Core Driver (1): Slowing Immigration and Reduced Government Hiring

Goldman Sachs' analyst team, led by Chief Economist Jan Hatzius, has deeply analyzed the pressures facing job creation, with two factors being particularly prominent:

  • Slowing immigration inflow: Goldman Sachs estimates that the contribution of immigration to monthly labor force growth has decreased from 90,000 at the beginning of the year to 40,000 in August. Meanwhile, since January, monthly job growth in industries heavily reliant on immigrant workers has decreased by 30,000. This indicates that part of the slowdown in job growth stems from a deceleration in labor supply growth.
  • Reduced government hiring and funding cuts: The decline in government hiring this year has led to an overall reduction in salary growth of about 30,000. Additionally, federal contract spending has also seen a significant decline, further suppressing employment demand in related fields Core Driving Force (II): Rising Macroeconomic and Trade Uncertainty

Companies are highly sensitive to macroeconomic prospects and external risks when making hiring decisions. Goldman Sachs' report highlights the pressure brought by the following two uncertainties:

  • Macroeconomic Risks: This spring, the consensus forecast for GDP has declined, while expectations for the probability of an economic recession have risen. Although the market outlook has moderately improved since then, earlier concerns have made companies more cautious about expanding their hiring scale.
  • Tariff Costs and Uncertainty: According to a Federal Reserve survey, some companies are cutting back on hiring as part of broader cost-saving measures to offset the costs brought by tariffs. While the direct impact of tariffs on hiring seems limited, the uncertainty they create is correlated with the overall decline in employment growth in affected industries.

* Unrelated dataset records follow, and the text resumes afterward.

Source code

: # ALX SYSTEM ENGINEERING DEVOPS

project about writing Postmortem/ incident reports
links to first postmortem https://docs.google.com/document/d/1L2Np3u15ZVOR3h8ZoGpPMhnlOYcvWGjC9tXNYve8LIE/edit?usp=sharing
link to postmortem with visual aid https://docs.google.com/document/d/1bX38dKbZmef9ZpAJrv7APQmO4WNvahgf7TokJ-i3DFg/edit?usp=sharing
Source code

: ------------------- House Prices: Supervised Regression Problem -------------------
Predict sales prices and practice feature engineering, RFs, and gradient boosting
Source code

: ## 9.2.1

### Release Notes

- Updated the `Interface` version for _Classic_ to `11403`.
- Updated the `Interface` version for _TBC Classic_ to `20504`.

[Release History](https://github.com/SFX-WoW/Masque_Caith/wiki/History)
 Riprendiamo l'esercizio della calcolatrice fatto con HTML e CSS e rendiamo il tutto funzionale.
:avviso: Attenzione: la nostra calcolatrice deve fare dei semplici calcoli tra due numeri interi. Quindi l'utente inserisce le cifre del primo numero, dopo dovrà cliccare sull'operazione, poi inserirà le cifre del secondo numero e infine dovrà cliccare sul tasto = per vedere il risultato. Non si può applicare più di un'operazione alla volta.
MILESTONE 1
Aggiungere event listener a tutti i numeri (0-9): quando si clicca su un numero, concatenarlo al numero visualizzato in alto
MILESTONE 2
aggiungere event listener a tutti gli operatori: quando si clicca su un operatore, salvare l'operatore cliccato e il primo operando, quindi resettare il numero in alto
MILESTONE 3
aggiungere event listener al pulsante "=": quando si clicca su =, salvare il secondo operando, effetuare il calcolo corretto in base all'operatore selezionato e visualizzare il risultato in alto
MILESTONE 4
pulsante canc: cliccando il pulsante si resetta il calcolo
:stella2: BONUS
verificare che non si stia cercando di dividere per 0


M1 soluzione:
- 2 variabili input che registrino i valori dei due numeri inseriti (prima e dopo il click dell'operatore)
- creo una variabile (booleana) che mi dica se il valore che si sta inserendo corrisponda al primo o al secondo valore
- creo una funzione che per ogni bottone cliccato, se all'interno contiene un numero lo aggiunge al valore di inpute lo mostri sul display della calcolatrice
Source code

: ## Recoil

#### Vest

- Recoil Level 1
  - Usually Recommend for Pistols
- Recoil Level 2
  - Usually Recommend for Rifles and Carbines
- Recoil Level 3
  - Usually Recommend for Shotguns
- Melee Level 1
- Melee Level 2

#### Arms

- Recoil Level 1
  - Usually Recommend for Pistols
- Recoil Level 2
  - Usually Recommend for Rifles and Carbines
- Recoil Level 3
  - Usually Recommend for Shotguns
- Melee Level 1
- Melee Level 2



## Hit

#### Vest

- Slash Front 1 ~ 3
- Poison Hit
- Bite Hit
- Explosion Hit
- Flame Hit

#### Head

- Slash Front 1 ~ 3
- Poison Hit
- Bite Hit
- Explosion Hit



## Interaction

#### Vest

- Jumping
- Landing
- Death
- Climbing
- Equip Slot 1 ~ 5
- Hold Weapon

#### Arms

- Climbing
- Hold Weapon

Emerging Factor: The Impact of Artificial Intelligence (AI) Remains Limited

Despite extensive discussions in the market about AI replacing human jobs, Goldman Sachs' analysis shows that there is currently little evidence that the proliferation of AI (or expectations for its proliferation) is exerting significant pressure on the broader labor market. However, impacts have already been observed in certain specific areas:

In industries such as marketing, call centers, and graphic design, employment growth has slowed in recent years, with the current growth rate approximately 10,000 jobs lower than the pre-pandemic trend. This indicates that the impact of AI is currently localized rather than systemic.